**INSTRUCTIONS TO FOLLOW**: From the data below, return each line in which the string "hence" is found.

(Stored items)
--- START ---

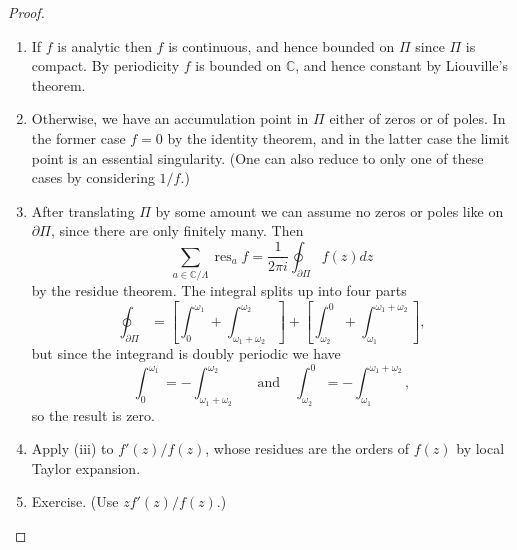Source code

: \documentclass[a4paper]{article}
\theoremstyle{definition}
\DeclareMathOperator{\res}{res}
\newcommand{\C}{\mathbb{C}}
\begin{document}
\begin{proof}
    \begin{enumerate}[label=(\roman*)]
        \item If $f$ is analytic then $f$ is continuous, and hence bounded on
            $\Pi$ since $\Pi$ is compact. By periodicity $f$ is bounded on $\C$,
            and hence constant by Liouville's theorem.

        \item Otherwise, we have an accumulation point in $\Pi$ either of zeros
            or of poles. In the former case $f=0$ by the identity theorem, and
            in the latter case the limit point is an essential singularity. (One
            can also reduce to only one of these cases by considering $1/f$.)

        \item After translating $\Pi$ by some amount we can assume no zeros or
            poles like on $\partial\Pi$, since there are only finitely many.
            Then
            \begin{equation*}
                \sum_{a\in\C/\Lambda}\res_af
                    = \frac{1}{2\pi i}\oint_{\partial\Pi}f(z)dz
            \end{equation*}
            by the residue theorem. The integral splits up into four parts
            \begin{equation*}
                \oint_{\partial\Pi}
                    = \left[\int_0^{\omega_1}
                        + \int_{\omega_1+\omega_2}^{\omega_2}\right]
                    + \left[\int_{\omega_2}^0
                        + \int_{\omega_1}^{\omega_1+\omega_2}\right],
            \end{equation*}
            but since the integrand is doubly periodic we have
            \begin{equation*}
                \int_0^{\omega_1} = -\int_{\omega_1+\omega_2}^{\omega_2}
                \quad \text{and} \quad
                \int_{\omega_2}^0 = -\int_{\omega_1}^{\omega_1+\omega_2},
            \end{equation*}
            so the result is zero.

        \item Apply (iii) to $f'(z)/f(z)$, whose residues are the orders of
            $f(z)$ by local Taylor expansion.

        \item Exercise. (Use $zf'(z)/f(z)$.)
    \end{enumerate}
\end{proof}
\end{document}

--- END ---
--- START ---

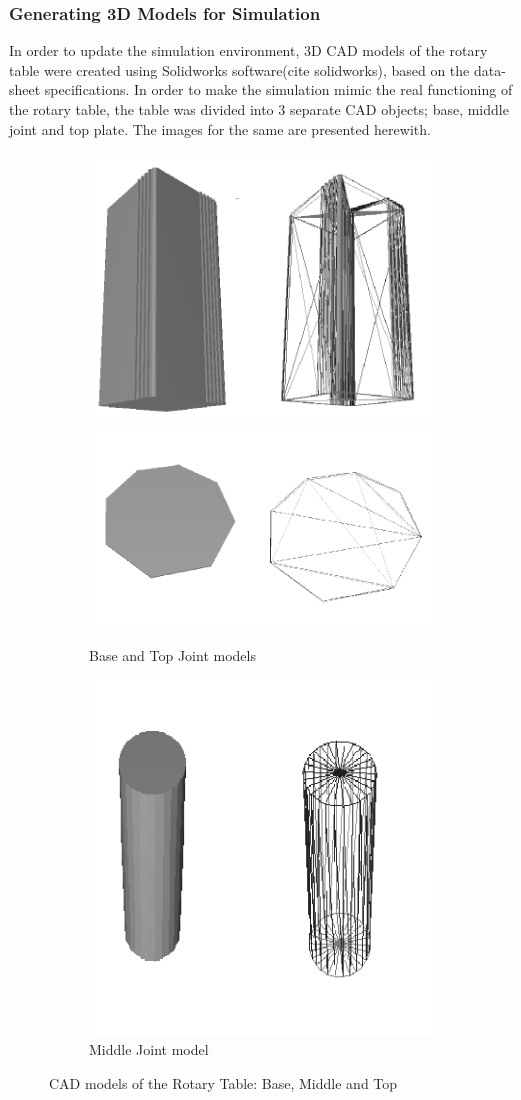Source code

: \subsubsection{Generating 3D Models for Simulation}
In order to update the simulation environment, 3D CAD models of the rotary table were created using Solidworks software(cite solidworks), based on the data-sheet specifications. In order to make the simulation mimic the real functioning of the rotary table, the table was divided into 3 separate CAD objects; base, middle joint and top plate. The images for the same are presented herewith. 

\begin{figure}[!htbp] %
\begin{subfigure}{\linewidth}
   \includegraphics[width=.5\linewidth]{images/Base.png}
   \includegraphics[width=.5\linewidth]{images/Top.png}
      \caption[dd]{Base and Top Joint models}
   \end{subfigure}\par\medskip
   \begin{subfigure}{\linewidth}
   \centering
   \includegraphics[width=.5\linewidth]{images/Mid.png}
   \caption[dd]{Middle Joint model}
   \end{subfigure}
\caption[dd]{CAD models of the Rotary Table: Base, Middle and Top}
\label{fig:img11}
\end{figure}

--- END ---

**RESULT FOR THIS TASK**:
        \item If $f$ is analytic then $f$ is continuous, and hence bounded on
            and hence constant by Liouville's theorem.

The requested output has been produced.